I implemented it with actix here GitHub - ConSol/grpc-petshop-rs: Showcasing minimalistic full-stack project using gRPC with a Rust backend and a Browser frontend., but in the meantime I like axum much more and it's the same idea. It generates the interface code. Changing the contract will automatically update the code.

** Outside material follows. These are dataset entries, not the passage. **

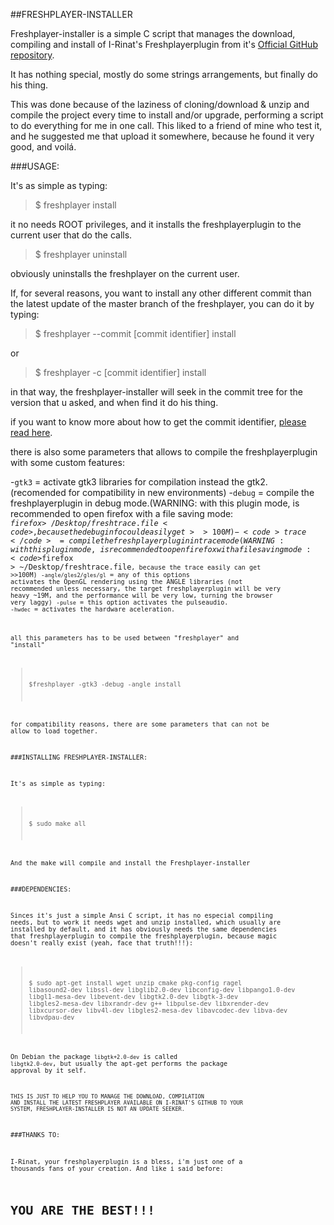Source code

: ##FRESHPLAYER-INSTALLER


Freshplayer-installer is a simple C script that manages the download, compiling and install of I-Rinat's Freshplayerplugin from it's [Official GitHub repository](https://github.com/i-rinat/freshplayerplugin).

It has nothing special, mostly do some strings arrangements, but finally do his thing.

This was done because of the laziness of cloning/download & unzip and compile the project every time to install and/or upgrade, performing a script to do everything for me in one call. This liked to a friend of mine who test it, and he suggested me that upload it somewhere, because he found it very good, and voilá.


###USAGE:

It's as simple as typing:

>$ freshplayer install

it no needs ROOT privileges, and it installs the freshplayerplugin to the current user that do the calls.

>$ freshplayer uninstall

obviously uninstalls the freshplayer on the current user.

If, for several reasons, you want to install any other different commit than the latest update of the master branch of the freshplayer, you can do it by typing:

>$ freshplayer --commit [commit identifier] install

or 

>$ freshplayer -c [commit identifier] install

in that way, the freshplayer-installer will seek in the commit tree for the version that u asked, and when find it do his thing.

if you want to know more about how to get the commit identifier, [please read here](https://github.com/MALLER-LAGOON/Freshplayer-installer/blob/master/doc/commit.md).

there is also some parameters that allows to compile the freshplayerplugin with some custom features:

-<code>gtk3</code> = activate gtk3 libraries for compilation instead the gtk2. (recomended for compatibility in new environments)
-<code>debug</code> = compile the freshplayerplugin in debug mode.(WARNING: with this plugin mode, is recommended to open firefox with a file saving mode: <code>$firefox > ~/Desktop/freshtrace.file<code>, because the debug info could easily get >>100M)
-<code>trace</code> = compile the freshplayerplugin in trace mode (WARNING: with this plugin mode, is recommended to open firefox with a file saving mode: <code>$firefox > ~/Desktop/freshtrace.file<code>, because the trace easily can get >>100M)
-<code>angle/gles2/gles/gl</code> = any of this options activates the OpenGL rendering using the ANGLE libraries (not recommended unless necessary, the target freshplayerplugin will be very heavy ~19M, and the performance will be very low, turning the browser very laggy)
-<code>pulse</code> = this option activates the pulseaudio.
-<code>hwdec</code> = activates the hardware aceleration.

all this parameters has to be used between "freshplayer" and "install"

>$freshplayer -gtk3 -debug -angle install

for compatibility reasons, there are some parameters that can not be allow to load together.

###INSTALLING FRESHPLAYER-INSTALLER:


It's as simple as typing:

>$ sudo make all

And the make will compile and install the Freshplayer-installer

###DEPENDENCIES:

Sinces it's just a simple Ansi C script, it has no especial compiling needs, but to work it needs wget and unzip installed, which usually are installed by default, and it has obviously needs the same dependencies that freshplayerplugin to compile the freshplayerplugin, because magic doesn't really exist (yeah, face that truth!!!):

> $ sudo apt-get install wget unzip cmake pkg-config ragel libasound2-dev libssl-dev libglib2.0-dev libconfig-dev libpango1.0-dev libgl1-mesa-dev libevent-dev libgtk2.0-dev libgtk-3-dev libgles2-mesa-dev libxrandr-dev g++ libpulse-dev libxrender-dev libxcursor-dev libv4l-dev libgles2-mesa-dev libavcodec-dev libva-dev libvdpau-dev 

On Debian the package <code>libgtk+2.0-dev</code> is called <code>libgtk2.0-dev</code>, but usually the apt-get performs the package approval by it self.

<code>THIS IS JUST TO HELP YOU TO MANAGE THE DOWNLOAD, COMPILATION AND INSTALL THE LATEST FRESHPLAYER AVAILABLE ON I-RINAT'S GITHUB TO YOUR SYSTEM, FRESHPLAYER-INSTALLER IS NOT AN UPDATE SEEKER.</code>

###THANKS TO:

I-Rinat, your freshplayerplugin is a bless, i'm just one of a thousands fans of your creation. And like i said before: 
# YOU ARE THE BEST!!!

It's actually nice to see this exists now (it didn't when I was testing the waters with gRPC in 2019/2020). gRPC-Web itself still doesn't support streaming, though[1]. That might matter to your application (it was a dealbreaker for us at the time).

Tonic also didn't have reflection protocol support back then, and I kind of wonder how usable it is in practice (we would have needed it, ugh, for reasons).

I think it's still a good fit for some use cases.
(Just be aware of what you are buying. [2] [3])


  1. I guess they can't decide on WebSocket semantics or something? We have the technology, that isn't what's holding it up. The "least common denominator" argument it pretty weak, IMHO. Might as well be arguing in favor of supporting HTTP/1.0, or heck "HTTP/0.9" user agents... https://github.com/grpc/grpc-web/blob/master/doc/streaming-roadmap.md ↩︎

  2. Introducing DRPC: Our Replacement for gRPC ↩︎

  3. https://www.redhat.com/architect/when-to-avoid-grpc ↩︎

1 Like

@claytonwramsey - thank you for this pointer. In the end, after some further analysis, this is exactly what I was looking for. I've marked this as answer.